For our purposes, perhaps the most important point is that both positions highlight a series of factors important to responsibility and mutual accountability. These factors include: general responsiveness to others (for instance, via moral reasoning or feelings such as sympathy); a sense of responsibility for our actions (for instance, so that we may offer reasons for our actions or feel emotions of shame or guilt); and tendencies to regard others as responsible (for instance, to respect persons as the authors of their deeds and to feel resentful or grateful to them). In each case, note that the first example in brackets has a typically Kantian (reason-based) cast, the second a Humean (feeling/emotion-related) cast.

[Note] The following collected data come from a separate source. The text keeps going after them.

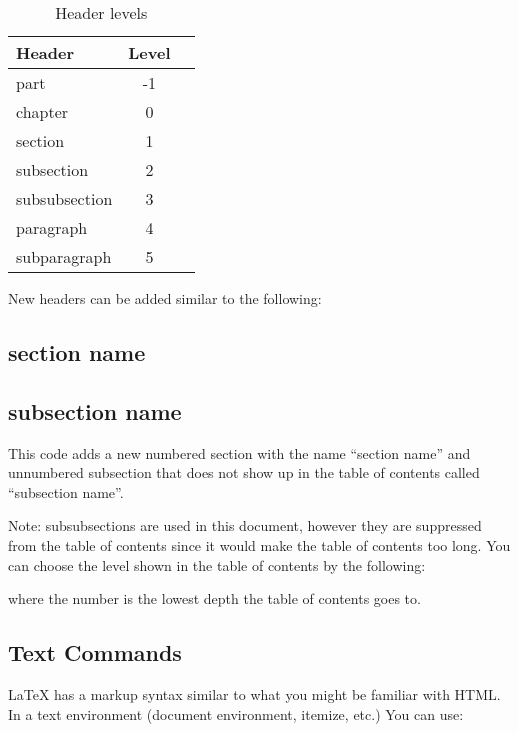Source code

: \begin{table}[H]
\centering
\caption{Header levels}
\label{Tab:HeaderLevels}
\begin{tabular}{|l|*{2}{c|}}
\hline
Header        & Level \\\hline
part          & -1    \\
chapter       & 0     \\ 
section       & 1     \\ 
subsection    & 2     \\ 
subsubsection & 3     \\ 
paragraph     & 4     \\ 
subparagraph  & 5 \\\hline
\end{tabular}
\end{table}

New headers can be added similar to the following:

\begin{center}
\begin{latexcode}
\section{section name}
\subsection*{subsection name}
\end{latexcode}
\end{center}

This code adds a new numbered section with the name ``section name'' and unnumbered subsection that does not show up in the table of contents called ``subsection name''.



Note: subsubsections are used in this document, however they are suppressed from the table of contents since it would make the table of contents too long. You can choose the level shown in the table of contents by the following:

\begin{center}
\begin{latexcode}
\setcounter{tocdepth}{2}
\end{latexcode}
\end{center}

where the number is the lowest depth the table of contents goes to.

\subsection{Text Commands}
\LaTeX{} has a markup syntax similar to what you might be familiar with HTML. In a text environment (document environment, itemize, etc.) You can use:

Two further thoughts should be added which apply regardless of which side of this debate one inclines toward. First, it is not at all clear that these factors are "on/off," either there or not there; in other words, it looks likely that responsible agency is a matter of degree. One possible implication of this is that some other animals might have a degree of moral agency; another implication is that human beings may vary in the extent of their agency. (This seems clearly true of children as opposed to adults. We may be more reluctant to believe that the extent of adults’ moral agency can vary, but such a claim is not obviously false.) Second, none of these factors has an obvious connection to free will, in the metaphysical sense that opposes free will to determinism. As we shall see, however, whether we emphasize the rational or the affective basis for responsible agency tends to generate characteristically different accounts of retrospective responsibility, where the issue of free will tends to recur.
In assigning responsibility for an outcome or event, we may simply be telling a causal story. This might or might not involve human actions. For example: the faulty gasket was responsible for the car breaking down; his epileptic fit was responsible for the accident. Such usages do not imply any assignment of blame or desert, and philosophers often distinguish them by referring to "causal responsibility." More commonly, however, responsibility attribution is concerned with the morality of somebody’s action(s). Among the many different causes that led to an outcome, that action is identified as the morally salient one. If we say the captain was responsible for the shipwreck, we do not deny that all sorts of other causes were in play. But we do single out the person who we think ought to be held responsible for the outcome. Philosophers sometimes distinguish this usage, by speaking of "liability responsibility." Retrospective responsibility usually involves, then, a moral (or perhaps legal) judgment of the person responsible. This judgment typically pictures the person as liable to various consequences: to feeling remorse (or pride), to being blamed (or praised), to making amends (or receiving gratitude), and so forth.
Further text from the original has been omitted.